§ WHAT IS BEING ASKED: Go through the data and copy every line exactly, but not the images.

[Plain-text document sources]
____________________
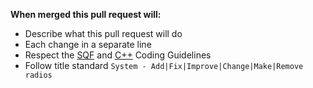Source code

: **When merged this pull request will:**
- Describe what this pull request will do
- Each change in a separate line
- Respect the [SQF](http://acre2.idi-systems.com/wiki/development/coding-guidelines-sqf) and [C++](http://acre2.idi-systems.com/wiki/development/coding-guidelines-cpp) Coding Guidelines
- Follow title standard `System - Add|Fix|Improve|Change|Make|Remove radios`
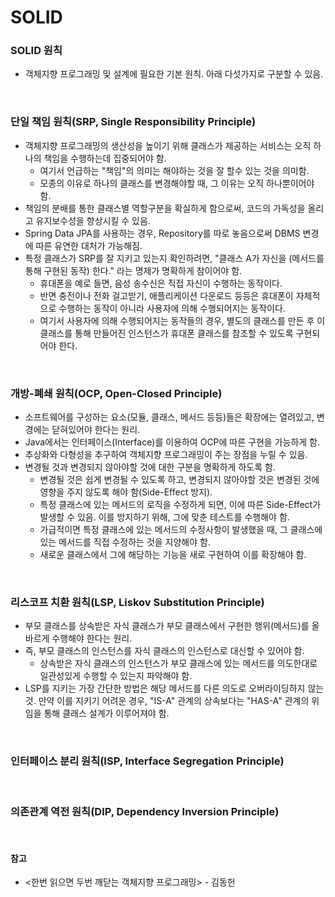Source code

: # SOLID

### SOLID 원칙
* 객체지향 프로그래밍 및 설계에 필요한 기본 원칙. 아래 다섯가지로 구분할 수 있음.

<br>

### 단일 책임 원칙(SRP, Single Responsibility Principle)
* 객체지향 프로그래밍의 생산성을 높이기 위해 클래스가 제공하는 서비스는 오직 하나의 책임을 수행하는데 집중되어야 함.
  * 여기서 언급하는 "책임"의 의미는 해야하는 것을 잘 할수 있는 것을 의미함.
  * 모종의 이유로 하나의 클래스를 변경해야할 때, 그 이유는 오직 하나뿐이어야 함.
* 책임의 분배를 통한 클래스별 역할구분을 확실하게 함으로써, 코드의 가독성을 올리고 유지보수성을 향상시킬 수 있음.
* Spring Data JPA를 사용하는 경우, Repository를 따로 놓음으로써 DBMS 변경에 따른 유연한 대처가 가능해짐.
* 특정 클래스가 SRP를 잘 지키고 있는지 확인하려면, "클래스 A가 자신을 (메서드를 통해 구현된 동작) 한다." 라는 명제가 명확하게 참이어야 함.
  * 휴대폰을 예로 들면, 음성 송수신은 직접 자신이 수행하는 동작이다.
  * 반면 충전이나 전화 걸고받기, 애플리케이션 다운로드 등등은 휴대폰이 자체적으로 수행하는 동작이 아니라 사용자에 의해 수행되어지는 동작이다.
  * 여기서 사용자에 의해 수행되어지는 동작들의 경우, 별도의 클래스를 만든 후 이 클래스를 통해 만들어진 인스턴스가 휴대폰 클래스를 참조할 수 있도록 구현되어야 한다.

<br>

### 개방-폐쇄 원칙(OCP, Open-Closed Principle)
* 소프트웨어를 구성하는 요소(모듈, 클래스, 메서드 등등)들은 확장에는 열려있고, 변경에는 닫혀있어야 한다는 원리.
* Java에서는 인터페이스(Interface)를 이용하여 OCP에 따른 구현을 가능하게 함.
* 추상화와 다형성을 추구하여 객체지향 프로그래밍이 주는 장점을 누릴 수 있음.
* 변경될 것과 변경되지 않아야할 것에 대한 구분을 명확하게 하도록 함.
  * 변경될 것은 쉽게 변경될 수 있도록 하고, 변경되지 않아야할 것은 변경된 것에 영향을 주지 않도록 해야 함(Side-Effect 방지).
  * 특정 클래스에 있는 메서드의 로직을 수정하게 되면, 이에 따른 Side-Effect가 발생할 수 있음. 이를 방지하기 위해, 그에 맞춘 테스트를 수행해야 함.
  * 가급적이면 특정 클래스에 있는 메서드의 수정사항이 발생했을 때, 그 클래스에 있는 메서드를 직접 수정하는 것을 지양해야 함.
  * 새로운 클래스에서 그에 해당하는 기능을 새로 구현하여 이를 확장해야 함.

<br>

### 리스코프 치환 원칙(LSP, Liskov Substitution Principle)
* 부모 클래스를 상속받은 자식 클래스가 부모 클래스에서 구현한 행위(메서드)를 올바르게 수행해야 한다는 원리.
* 즉, 부모 클래스의 인스턴스를 자식 클래스의 인스턴스로 대신할 수 있어야 함.
  * 상속받은 자식 클래스의 인스턴스가 부모 클래스에 있는 메서드를 의도한대로 일관성있게 수행할 수 있는지 파악해야 함.
* LSP를 지키는 가장 간단한 방법은 해당 메서드를 다른 의도로 오버라이딩하지 않는 것. 만약 이를 지키기 어려운 경우, "IS-A" 관계의 상속보다는 "HAS-A" 관계의 위임을 통해 클래스 설계가 이루어져야 함.

<br>

### 인터페이스 분리 원칙(ISP, Interface Segregation Principle)


<br>

### 의존관계 역전 원칙(DIP, Dependency Inversion Principle)


<br>

#### 참고
* <한번 읽으면 두번 깨닫는 객체지향 프로그래밍> - 김동헌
____________________
§ REPLY TO THE EXERCISE:
Source code

: **When merged this pull request will:**
- Describe what this pull request will do
- Each change in a separate line
- Respect the [SQF](http://acre2.idi-systems.com/wiki/development/coding-guidelines-sqf) and [C++](http://acre2.idi-systems.com/wiki/development/coding-guidelines-cpp) Coding Guidelines
- Follow title standard `System - Add|Fix|Improve|Change|Make|Remove radios`
Source code

: # SOLID

### SOLID 원칙
* 객체지향 프로그래밍 및 설계에 필요한 기본 원칙. 아래 다섯가지로 구분할 수 있음.

<br>

### 단일 책임 원칙(SRP, Single Responsibility Principle)
* 객체지향 프로그래밍의 생산성을 높이기 위해 클래스가 제공하는 서비스는 오직 하나의 책임을 수행하는데 집중되어야 함.
  * 여기서 언급하는 "책임"의 의미는 해야하는 것을 잘 할수 있는 것을 의미함.
  * 모종의 이유로 하나의 클래스를 변경해야할 때, 그 이유는 오직 하나뿐이어야 함.
* 책임의 분배를 통한 클래스별 역할구분을 확실하게 함으로써, 코드의 가독성을 올리고 유지보수성을 향상시킬 수 있음.
* Spring Data JPA를 사용하는 경우, Repository를 따로 놓음으로써 DBMS 변경에 따른 유연한 대처가 가능해짐.
* 특정 클래스가 SRP를 잘 지키고 있는지 확인하려면, "클래스 A가 자신을 (메서드를 통해 구현된 동작) 한다." 라는 명제가 명확하게 참이어야 함.
  * 휴대폰을 예로 들면, 음성 송수신은 직접 자신이 수행하는 동작이다.
  * 반면 충전이나 전화 걸고받기, 애플리케이션 다운로드 등등은 휴대폰이 자체적으로 수행하는 동작이 아니라 사용자에 의해 수행되어지는 동작이다.
  * 여기서 사용자에 의해 수행되어지는 동작들의 경우, 별도의 클래스를 만든 후 이 클래스를 통해 만들어진 인스턴스가 휴대폰 클래스를 참조할 수 있도록 구현되어야 한다.

<br>

### 개방-폐쇄 원칙(OCP, Open-Closed Principle)
* 소프트웨어를 구성하는 요소(모듈, 클래스, 메서드 등등)들은 확장에는 열려있고, 변경에는 닫혀있어야 한다는 원리.
* Java에서는 인터페이스(Interface)를 이용하여 OCP에 따른 구현을 가능하게 함.
* 추상화와 다형성을 추구하여 객체지향 프로그래밍이 주는 장점을 누릴 수 있음.
* 변경될 것과 변경되지 않아야할 것에 대한 구분을 명확하게 하도록 함.
  * 변경될 것은 쉽게 변경될 수 있도록 하고, 변경되지 않아야할 것은 변경된 것에 영향을 주지 않도록 해야 함(Side-Effect 방지).
  * 특정 클래스에 있는 메서드의 로직을 수정하게 되면, 이에 따른 Side-Effect가 발생할 수 있음. 이를 방지하기 위해, 그에 맞춘 테스트를 수행해야 함.
  * 가급적이면 특정 클래스에 있는 메서드의 수정사항이 발생했을 때, 그 클래스에 있는 메서드를 직접 수정하는 것을 지양해야 함.
  * 새로운 클래스에서 그에 해당하는 기능을 새로 구현하여 이를 확장해야 함.

<br>

### 리스코프 치환 원칙(LSP, Liskov Substitution Principle)
* 부모 클래스를 상속받은 자식 클래스가 부모 클래스에서 구현한 행위(메서드)를 올바르게 수행해야 한다는 원리.
* 즉, 부모 클래스의 인스턴스를 자식 클래스의 인스턴스로 대신할 수 있어야 함.
  * 상속받은 자식 클래스의 인스턴스가 부모 클래스에 있는 메서드를 의도한대로 일관성있게 수행할 수 있는지 파악해야 함.
* LSP를 지키는 가장 간단한 방법은 해당 메서드를 다른 의도로 오버라이딩하지 않는 것. 만약 이를 지키기 어려운 경우, "IS-A" 관계의 상속보다는 "HAS-A" 관계의 위임을 통해 클래스 설계가 이루어져야 함.

<br>

### 인터페이스 분리 원칙(ISP, Interface Segregation Principle)


<br>

### 의존관계 역전 원칙(DIP, Dependency Inversion Principle)


<br>

#### 참고
* <한번 읽으면 두번 깨닫는 객체지향 프로그래밍> - 김동헌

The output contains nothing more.